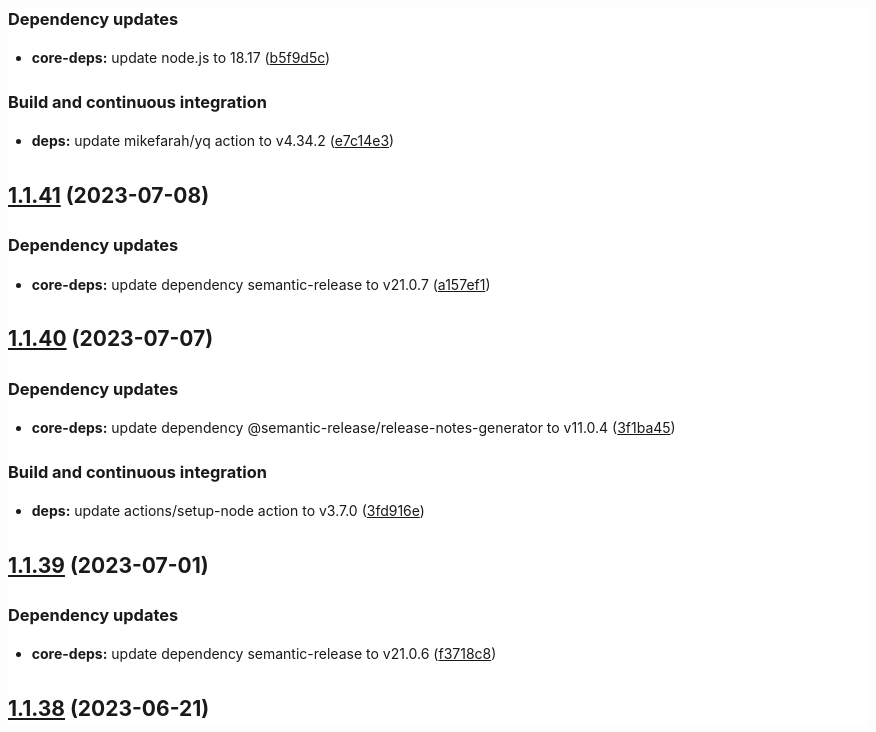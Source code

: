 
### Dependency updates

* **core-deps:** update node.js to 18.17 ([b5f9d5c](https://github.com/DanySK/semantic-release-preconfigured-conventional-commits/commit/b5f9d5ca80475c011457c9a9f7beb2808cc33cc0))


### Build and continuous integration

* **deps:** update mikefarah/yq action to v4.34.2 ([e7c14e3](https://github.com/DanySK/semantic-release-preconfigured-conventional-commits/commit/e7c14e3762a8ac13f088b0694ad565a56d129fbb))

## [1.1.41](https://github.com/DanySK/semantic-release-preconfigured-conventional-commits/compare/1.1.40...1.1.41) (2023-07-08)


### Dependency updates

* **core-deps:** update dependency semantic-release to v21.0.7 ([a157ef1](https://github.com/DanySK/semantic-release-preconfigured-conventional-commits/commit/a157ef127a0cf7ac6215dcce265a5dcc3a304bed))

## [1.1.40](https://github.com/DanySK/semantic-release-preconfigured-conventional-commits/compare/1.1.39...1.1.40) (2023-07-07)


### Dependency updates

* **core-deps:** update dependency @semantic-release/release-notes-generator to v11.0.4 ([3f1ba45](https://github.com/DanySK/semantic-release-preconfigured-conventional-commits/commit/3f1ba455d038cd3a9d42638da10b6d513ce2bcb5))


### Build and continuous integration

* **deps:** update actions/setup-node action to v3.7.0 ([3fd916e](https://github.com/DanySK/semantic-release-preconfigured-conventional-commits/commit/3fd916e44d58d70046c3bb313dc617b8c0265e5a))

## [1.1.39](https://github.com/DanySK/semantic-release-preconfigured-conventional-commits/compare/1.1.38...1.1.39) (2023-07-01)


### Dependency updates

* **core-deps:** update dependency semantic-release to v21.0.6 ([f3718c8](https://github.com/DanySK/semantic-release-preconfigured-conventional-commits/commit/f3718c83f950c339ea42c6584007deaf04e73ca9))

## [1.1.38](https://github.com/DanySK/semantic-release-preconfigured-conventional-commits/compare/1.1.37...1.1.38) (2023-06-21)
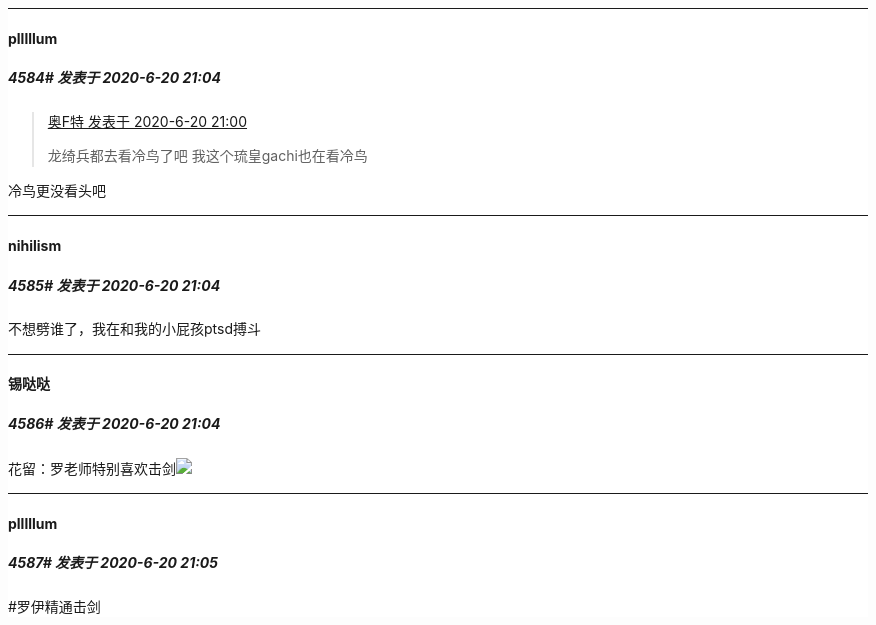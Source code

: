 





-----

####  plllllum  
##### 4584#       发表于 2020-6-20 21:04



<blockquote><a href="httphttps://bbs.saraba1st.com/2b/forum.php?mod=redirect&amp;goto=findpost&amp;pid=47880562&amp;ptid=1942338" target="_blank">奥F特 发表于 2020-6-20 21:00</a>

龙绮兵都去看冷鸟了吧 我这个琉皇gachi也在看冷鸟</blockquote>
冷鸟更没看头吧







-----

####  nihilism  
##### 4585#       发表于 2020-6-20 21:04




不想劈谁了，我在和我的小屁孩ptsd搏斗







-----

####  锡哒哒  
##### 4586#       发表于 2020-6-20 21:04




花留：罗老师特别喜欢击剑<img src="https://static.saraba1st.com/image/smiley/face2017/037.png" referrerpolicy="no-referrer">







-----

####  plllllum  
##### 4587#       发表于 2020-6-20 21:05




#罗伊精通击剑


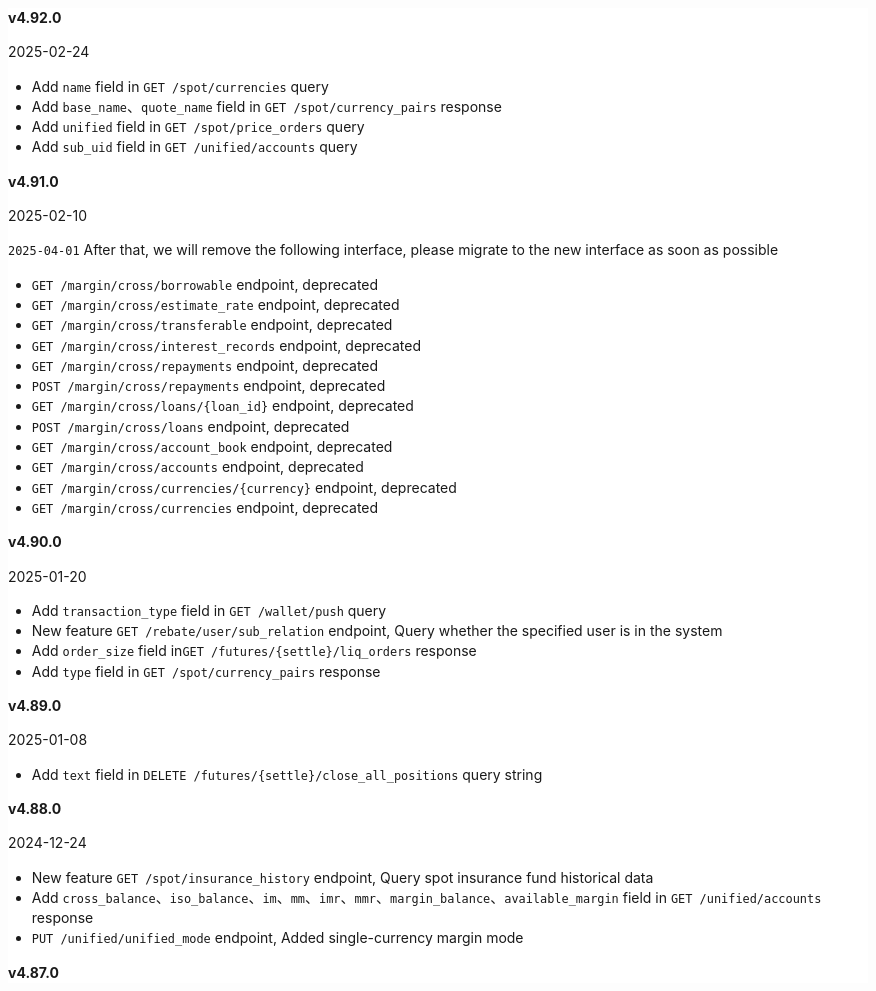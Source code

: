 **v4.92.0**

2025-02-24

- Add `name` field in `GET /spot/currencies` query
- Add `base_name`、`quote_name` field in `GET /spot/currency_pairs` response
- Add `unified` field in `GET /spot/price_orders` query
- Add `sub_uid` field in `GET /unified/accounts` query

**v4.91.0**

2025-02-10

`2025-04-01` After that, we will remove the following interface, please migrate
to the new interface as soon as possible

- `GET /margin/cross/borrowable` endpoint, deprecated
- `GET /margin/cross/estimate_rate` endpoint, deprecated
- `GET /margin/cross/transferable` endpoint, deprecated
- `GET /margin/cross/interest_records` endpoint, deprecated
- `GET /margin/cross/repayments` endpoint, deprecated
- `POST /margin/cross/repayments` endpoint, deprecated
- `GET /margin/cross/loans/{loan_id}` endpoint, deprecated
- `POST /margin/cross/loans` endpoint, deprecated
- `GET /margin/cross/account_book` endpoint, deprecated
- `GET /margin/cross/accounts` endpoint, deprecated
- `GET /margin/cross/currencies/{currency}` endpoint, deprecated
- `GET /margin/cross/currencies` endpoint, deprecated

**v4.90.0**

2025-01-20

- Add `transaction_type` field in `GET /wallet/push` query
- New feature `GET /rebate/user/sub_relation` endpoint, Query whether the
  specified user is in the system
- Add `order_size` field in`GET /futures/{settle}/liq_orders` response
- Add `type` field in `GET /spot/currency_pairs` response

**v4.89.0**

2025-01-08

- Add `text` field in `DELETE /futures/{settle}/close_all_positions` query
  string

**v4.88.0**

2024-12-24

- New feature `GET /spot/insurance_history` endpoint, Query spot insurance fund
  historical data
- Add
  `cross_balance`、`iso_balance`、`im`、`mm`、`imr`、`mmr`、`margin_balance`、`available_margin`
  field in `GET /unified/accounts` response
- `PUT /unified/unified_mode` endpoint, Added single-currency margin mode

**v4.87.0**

========================================

Would you please return every line in the listing where "currencies" shows up?

- Add `name` field in `GET /spot/currencies` query
- `GET /margin/cross/currencies/{currency}` endpoint, deprecated
- `GET /margin/cross/currencies` endpoint, deprecated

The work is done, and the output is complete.